[WORK ORDER]:
With no addition or omission, return the entries below.

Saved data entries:
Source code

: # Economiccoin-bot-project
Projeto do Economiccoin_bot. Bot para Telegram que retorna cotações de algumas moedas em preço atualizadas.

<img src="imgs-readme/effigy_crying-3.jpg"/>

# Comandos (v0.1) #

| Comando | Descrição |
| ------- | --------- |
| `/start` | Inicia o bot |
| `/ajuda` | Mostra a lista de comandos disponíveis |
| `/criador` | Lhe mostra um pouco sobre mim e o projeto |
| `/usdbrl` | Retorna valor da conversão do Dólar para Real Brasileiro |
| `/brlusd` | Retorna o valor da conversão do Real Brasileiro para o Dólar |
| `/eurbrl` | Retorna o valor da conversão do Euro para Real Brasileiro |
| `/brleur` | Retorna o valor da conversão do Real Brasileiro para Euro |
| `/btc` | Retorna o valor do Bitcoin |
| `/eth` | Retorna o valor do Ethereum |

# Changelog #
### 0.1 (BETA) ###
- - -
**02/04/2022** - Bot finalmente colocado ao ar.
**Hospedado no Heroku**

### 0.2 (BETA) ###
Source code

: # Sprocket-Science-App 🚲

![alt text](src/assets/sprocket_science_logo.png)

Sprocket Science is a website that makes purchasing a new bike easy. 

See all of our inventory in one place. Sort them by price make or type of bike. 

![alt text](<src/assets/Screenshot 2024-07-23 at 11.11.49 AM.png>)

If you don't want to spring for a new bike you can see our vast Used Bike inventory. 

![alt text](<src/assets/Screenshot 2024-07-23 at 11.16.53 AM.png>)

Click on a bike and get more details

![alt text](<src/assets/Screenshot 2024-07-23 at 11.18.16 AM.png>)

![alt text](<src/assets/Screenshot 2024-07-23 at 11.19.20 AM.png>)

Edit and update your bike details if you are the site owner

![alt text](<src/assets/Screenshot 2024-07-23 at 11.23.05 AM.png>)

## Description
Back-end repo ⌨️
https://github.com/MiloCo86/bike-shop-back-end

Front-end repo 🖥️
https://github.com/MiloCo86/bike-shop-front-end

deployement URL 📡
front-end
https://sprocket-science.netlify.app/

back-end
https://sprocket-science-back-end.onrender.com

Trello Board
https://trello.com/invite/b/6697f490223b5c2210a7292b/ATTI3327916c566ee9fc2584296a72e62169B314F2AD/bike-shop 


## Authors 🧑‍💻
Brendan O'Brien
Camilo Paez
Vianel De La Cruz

[REPLY]:
Source code

: # Economiccoin-bot-project
Projeto do Economiccoin_bot. Bot para Telegram que retorna cotações de algumas moedas em preço atualizadas.

<img src="imgs-readme/effigy_crying-3.jpg"/>

# Comandos (v0.1) #

| Comando | Descrição |
| ------- | --------- |
| `/start` | Inicia o bot |
| `/ajuda` | Mostra a lista de comandos disponíveis |
| `/criador` | Lhe mostra um pouco sobre mim e o projeto |
| `/usdbrl` | Retorna valor da conversão do Dólar para Real Brasileiro |
| `/brlusd` | Retorna o valor da conversão do Real Brasileiro para o Dólar |
| `/eurbrl` | Retorna o valor da conversão do Euro para Real Brasileiro |
| `/brleur` | Retorna o valor da conversão do Real Brasileiro para Euro |
| `/btc` | Retorna o valor do Bitcoin |
| `/eth` | Retorna o valor do Ethereum |

# Changelog #
### 0.1 (BETA) ###
- - -
**02/04/2022** - Bot finalmente colocado ao ar.
**Hospedado no Heroku**

### 0.2 (BETA) ###
Source code

: # Sprocket-Science-App 🚲

![alt text](src/assets/sprocket_science_logo.png)

Sprocket Science is a website that makes purchasing a new bike easy. 

See all of our inventory in one place. Sort them by price make or type of bike. 

![alt text](<src/assets/Screenshot 2024-07-23 at 11.11.49 AM.png>)

If you don't want to spring for a new bike you can see our vast Used Bike inventory. 

![alt text](<src/assets/Screenshot 2024-07-23 at 11.16.53 AM.png>)

Click on a bike and get more details

![alt text](<src/assets/Screenshot 2024-07-23 at 11.18.16 AM.png>)

![alt text](<src/assets/Screenshot 2024-07-23 at 11.19.20 AM.png>)

Edit and update your bike details if you are the site owner

![alt text](<src/assets/Screenshot 2024-07-23 at 11.23.05 AM.png>)

## Description
Back-end repo ⌨️
https://github.com/MiloCo86/bike-shop-back-end

Front-end repo 🖥️
https://github.com/MiloCo86/bike-shop-front-end

deployement URL 📡
front-end
https://sprocket-science.netlify.app/

back-end
https://sprocket-science-back-end.onrender.com

Trello Board
https://trello.com/invite/b/6697f490223b5c2210a7292b/ATTI3327916c566ee9fc2584296a72e62169B314F2AD/bike-shop 


## Authors 🧑‍💻
Brendan O'Brien
Camilo Paez
Vianel De La Cruz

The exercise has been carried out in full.